The Economic Commission for Africa (ECA), has emphasised the need to ensure that climate finance from both the public and private sectors flows at the appropriate scale and pace.
Mr Claver Gatete, ECA’s Executive Secretary, said this in a statement at a roundtable on the Sustainable Debt Coalition in Dubai.
Gatete said it would expedite sustainable development aligned with the Paris Agreement and meet the Sustainable Development Goals (SDGs).
“Africa requires 2.8 trillion dollars between 2020 and 2030 to implement its Nationally Determined Contributions (NDCs) under the Paris Agreement but only receives 30 billion dollars annually for climate finance.
“Increasing the number of investable climate and SDG projects and improving their visibility to potential investors and financiers will play a crucial role in attracting more financial support to the continent.
“Yet, there remains a disconnect between investors and projects needing investment,” he said.
According to Gatete, climate, debt, and development are closely intertwined.
He said projections by the ECA showed that some African regions could face Gross Domestic Product (GDP) losses of up to 15 per cent by 2050 due to global warming.
“High debt servicing costs constrain countries from making critical investments in climate adaptation and resilience to mitigate some of these losses.
“Various governments, institutions, and leaders, including the UN Secretary-General, Mr Antonio Guterres, urges change.
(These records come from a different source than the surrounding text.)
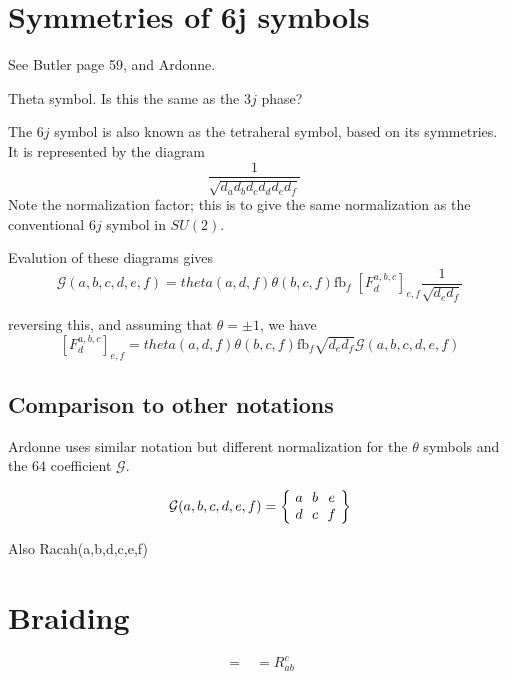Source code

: \documentclass[12pt]{article}
\newcommand{\fsymbol}[6]{\mbox{$\left[ F^{#1,#2,#3}_{#4} \right]_{#5,#6}$}}
\newcommand{\fb}{\mathrm{fb}}
\begin{document}
\section{Symmetries of 6j symbols}


See Butler page 59, and Ardonne\cite{Ardonne}.

Theta symbol.  Is this the same as the $3j$ phase?

The $6j$ symbol is also known as the tetraheral symbol, based on its symmetries.
It is represented by the diagram
\begin{equation}
\frac{1}{\sqrt{d_a d_b d_c d_d d_e d_f}}
\begin{gathered}
%
\end{gathered}
\end{equation}
Note the normalization factor; this is to give the same normalization as the conventional $6j$ symbol
in $SU(2)$.

Evalution of these diagrams gives
\begin{equation}
\mathcal{G}(a,b,c,d,e,f) = theta(a,d,f) \theta(b,c,f) \fb_f \; \fsymbol a b c d e f \frac{1}{\sqrt{d_e d_f}}
\end{equation}

reversing this, and assuming that $\theta = \pm 1$, we have
\begin{equation}
\fsymbol a b c d e f = theta(a,d,f) \theta(b,c,f) \fb_f \sqrt{d_e d_f} \mathcal{G}(a,b,c,d,e,f)
\end{equation}

\subsection{Comparison to other notations}

Ardonne uses similar notation but different normalization for the $\theta$ symbols and the $64$ coefficient
$\mathcal{G}$. 

\begin{equation}
\mathcal{G}(a,b,c,d,e,f) = \qsixj{a}{b}{e}{d}{c}{f}
\end{equation}

Also Racah(a,b,d,c,e,f)

\section{Braiding}

\iffalse

\begin{equation}
\begin{gathered}

\end{gathered}
=
\begin{gathered}

\end{gathered}
= R^c_{ab}
\begin{gathered}

\end{gathered}
\end{equation}
\end{document}
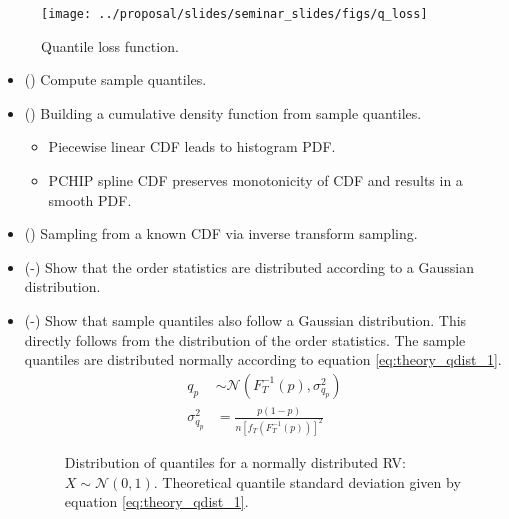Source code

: \begin{figure}[H]
    \centering
    \texttt{[image: ../proposal/slides/seminar\_slides/figs/q\_loss]}
    \caption[Quantile loss function.]{Quantile loss function.}
    \label{fig:qloss}
\end{figure}



\begin{itemize}
        \item (\checkmark) Compute sample quantiles.
        \item (\checkmark) Building a cumulative density function from sample quantiles.
        \begin{itemize}
           \item Piecewise linear CDF leads to histogram PDF.
           \item PCHIP spline CDF preserves monotonicity of CDF and results in a smooth PDF. \cite{Fritsch80}
        \end{itemize}
        \item (\checkmark) Sampling from a known CDF via inverse transform sampling.
        \item (\checkmark-) Show that the order statistics are distributed according to a Gaussian distribution.
        \item (\checkmark-) Show that sample quantiles also follow a Gaussian distribution.  This directly follows from the distribution of the order statistics.
            The sample quantiles are distributed normally according to equation \ref{eq:theory_qdist_1}.
        \begin{eqnarray}
        q_p &\sim \mathcal N \left( F_T^{-1}(p), \sigma^2_{q_p} \right) \\
        \sigma^2_{q_p} &= \frac{p(1 - p)}{n[f_T(F_T^{-1}(p))]^2}
        \label{eq:theory_qdist_1}
        \end{eqnarray}
        


\begin{figure}[]%
    \centering
    \qquad
    \qquad
    \qquad
    \qquad
    \caption[Distribution of quantiles for a normally distributed RV.]{Distribution of quantiles for a normally distributed RV: $X \sim \mathcal{N}(0, 1)$.  Theoretical quantile standard deviation given by equation \ref{eq:theory_qdist_1}.}%
    \label{fig:normal_q_theory}%
\end{figure}


\end{itemize}
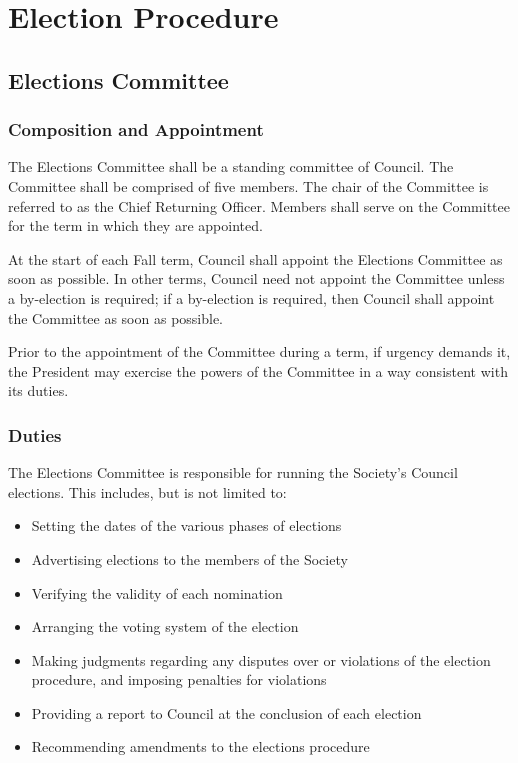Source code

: \section{Election Procedure}
\subsection{Elections Committee}
\subsubsection{Composition and Appointment}
The Elections Committee shall be a standing committee of Council. The
Committee shall be comprised of five members. The chair of the Committee is
referred to as the Chief Returning Officer. Members shall serve on the Committee
for the term in which they are appointed.

At the start of each Fall term, Council shall appoint the Elections Committee as
soon as possible. In other terms, Council need not appoint the Committee unless
a by-election is required; if a by-election is required, then Council shall
appoint the Committee as soon as possible.

Prior to the appointment of the Committee during a term, if urgency demands it,
the President may exercise the powers of the Committee in a way consistent with
its duties.

\subsubsection{Duties}
The Elections Committee is responsible for running the Society's Council
elections. This includes, but is not limited to:
\begin{itemize}
\item Setting the dates of the various phases of elections
\item Advertising elections to the members of the Society
\item Verifying the validity of each nomination
\item Arranging the voting system of the election
\item Making judgments regarding any disputes over or violations of the election
procedure, and imposing penalties for violations
\item Providing a report to Council at the conclusion of each election
\item Recommending amendments to the elections procedure
\end{itemize}

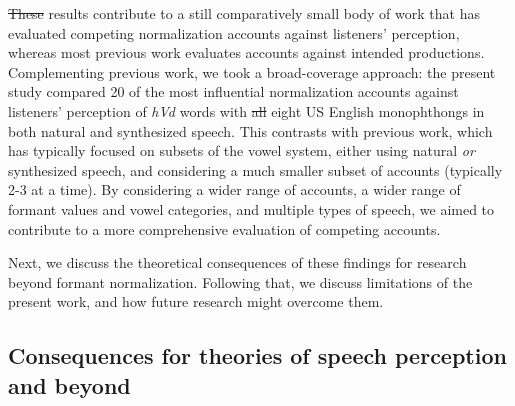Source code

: \documentclass[preprint]{JASA}
\providecommand{\DIFadd}[1]{{\protect\color{blue}\uwave{#1}}} %
\providecommand{\DIFdel}[1]{{\protect\color{red}\sout{#1}}}                      %
\providecommand{\DIFaddbegin}{} %
\providecommand{\DIFaddend}{} %
\providecommand{\DIFdelbegin}{} %
\providecommand{\DIFdelend}{} %
\begin{document}
\DIFdelbegin \DIFdel{These }\DIFdelend \DIFaddbegin \DIFadd{The }\DIFaddend results contribute to a still comparatively small body of work that has evaluated competing normalization accounts against listeners' perception, whereas most previous work evaluates accounts against intended productions. Complementing previous work, we took a broad-coverage approach: the present study compared 20 of the most influential normalization accounts against listeners' perception of \emph{hVd} words with \DIFdelbegin \DIFdel{all }\DIFdelend eight US English monophthongs in both natural and synthesized speech. This contrasts with previous work, which has typically focused on subsets of the vowel system, either using natural \emph{or} synthesized speech, and considering a much smaller subset of accounts (typically 2-3 at a time). By considering a wider range of accounts, a wider range of formant values and vowel categories, and multiple types of speech, we aimed to contribute to a more comprehensive evaluation of competing accounts.

Next, we discuss the theoretical consequences of these findings for research beyond formant normalization. Following that, we discuss limitations of the present work, and how future research might overcome them.

\subsection{Consequences for theories of speech perception and beyond}\label{consequences-for-theories-of-speech-perception-and-beyond}
\end{document}
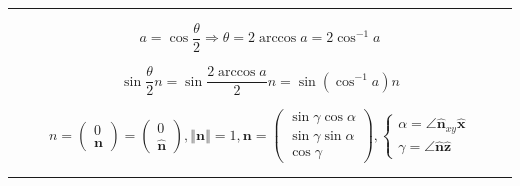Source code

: \documentclass[
]{book}
\theoremstyle{definition}
\theoremstyle{definition}
\theoremstyle{definition}
\theoremstyle{definition}
\theoremstyle{remark}
\begin{document}
\begin{center}\rule{0.5\linewidth}{0.5pt}\end{center}

\[
a=\cos\dfrac{\theta}{2}\Rightarrow\theta=2\arccos a=2\cos^{-1}a
\]

\[
\sin\dfrac{\theta}{2}n=\sin\dfrac{2\arccos a}{2}n=\sin\left(\cos^{-1}a\right)n
\]

\[
n=\begin{pmatrix}0\\
\boldsymbol{n}
\end{pmatrix}=\begin{pmatrix}0\\
\hat{\boldsymbol{n}}
\end{pmatrix},\left\Vert \boldsymbol{n}\right\Vert =1,\boldsymbol{n}=\begin{pmatrix}\sin\gamma\cos\alpha\\
\sin\gamma\sin\alpha\\
\cos\gamma
\end{pmatrix},\begin{cases}
\alpha=\angle\hat{\boldsymbol{n}}_{{\scriptscriptstyle xy}}\hat{\boldsymbol{x}}\\
\gamma=\angle\hat{\boldsymbol{n}}\hat{\boldsymbol{z}}
\end{cases}
\]

\begin{center}\rule{0.5\linewidth}{0.5pt}\end{center}
\end{document}
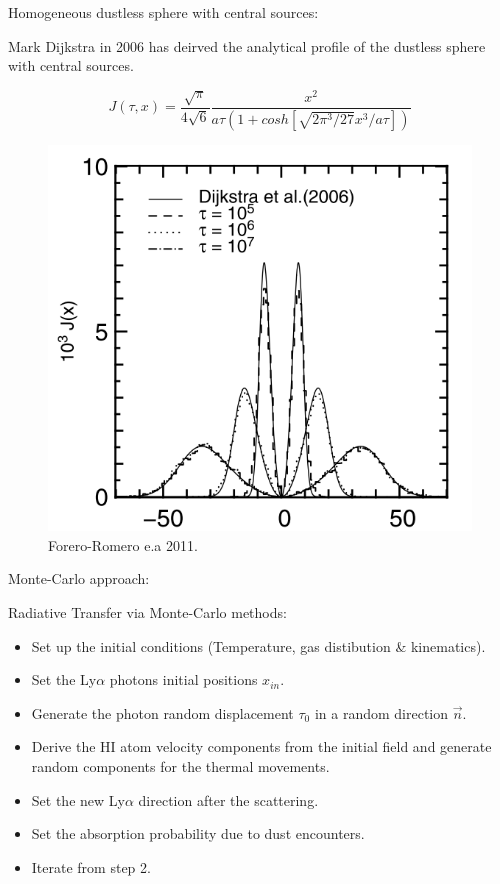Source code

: \documentclass{beamer}
\begin{document}
\begin{frame}{Homogeneous dustless sphere with central sources:}

Mark Dijkstra in 2006 has deirved the analytical profile of the dustless sphere with 
central sources. 

\begin{equation}
J(\tau, x) = \dfrac{\sqrt{\pi}}{4 \sqrt{6}} \dfrac{x^2}{a \tau (1 + cosh[\sqrt{2\pi^3/27}x^3 / a\tau])}
\end{equation}

\begin{figure}
\includegraphics[scale=0.2]{Figures/sphere.png}
\caption*{Forero-Romero e.a 2011.}
\end{figure}
\end{frame}

\begin{frame}
\LARGE{Monte-Carlo approach:}
\end{frame}

\begin{frame}{Radiative Transfer via Monte-Carlo methods:}
\begin{itemize}
\item Set up the initial conditions (Temperature, gas distibution \& kinematics).
\item Set the Ly$\alpha$ photons initial positions $x_{in}$.
\item Generate the photon random displacement $\tau_0$ in a random direction
$\vec{n}$.
\item Derive the HI atom velocity components from the initial field and
generate random components for the thermal movements.
\item Set the new Ly$\alpha$ direction after the scattering.
\item Set the absorption probability due to dust encounters.
\item Iterate from step 2.
\end{itemize}
\end{frame}
\end{document}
“A G20 expert group report recently estimated that, by 2030, developing countries will require annual incremental investments of 1.8 trillion dollars for climate action and 1.2 trillion dollars for achieving the SDGs,” he said.
According to Gatete, efforts are needed to ensure that countries in debt distress have access to a functional debt resolution mechanism.
He said the G20 Common Framework needed comprehensive reform to enhance effectiveness, timeliness, and transparency.
“There is a need to adapt debt instruments to a more shock-prone world.
“Therefore, to prevent countries from sliding into debt distress when facing climate-related disasters, there is a need to strengthen automatic stabilisers.
“The expansion of climate-resilient debt clauses, which suspend debt service payments in the event of such shocks, is crucial and should be urgec for all new sovereign debt issuances,” he said.
The ECA boss stressed the need to make debt more affordable, saying that guarantees, including those from MDBs, could reduce market borrowing costs for developing nations.
“Additionally, guarantees can serve as catalysts for innovative financing tools such as issuing sustainability-linked bonds as demonstrated recently in Rwanda.
“The Commission has been serving as the temporary secretariat of the Coalition and remains dedicated to supporting global debt architecture reforms.
Meanwhile, at a side event titled Regional Platforms for Climate Finance: Unlocking Climate Finance Flows Through Project Acceleration, Gatete highlighted the need for implementation labs or ilabs.
He said they offered opportunities to foster collaboration and explore strategies for unlocking predictable, affordable, and sustainable financing for climate action and the SDGs in Africa.
Gatete then called for a comprehensive approach to bridge the significant climate and Sustainable Development Goals (SDGs) financing gap and increase climate action ambition.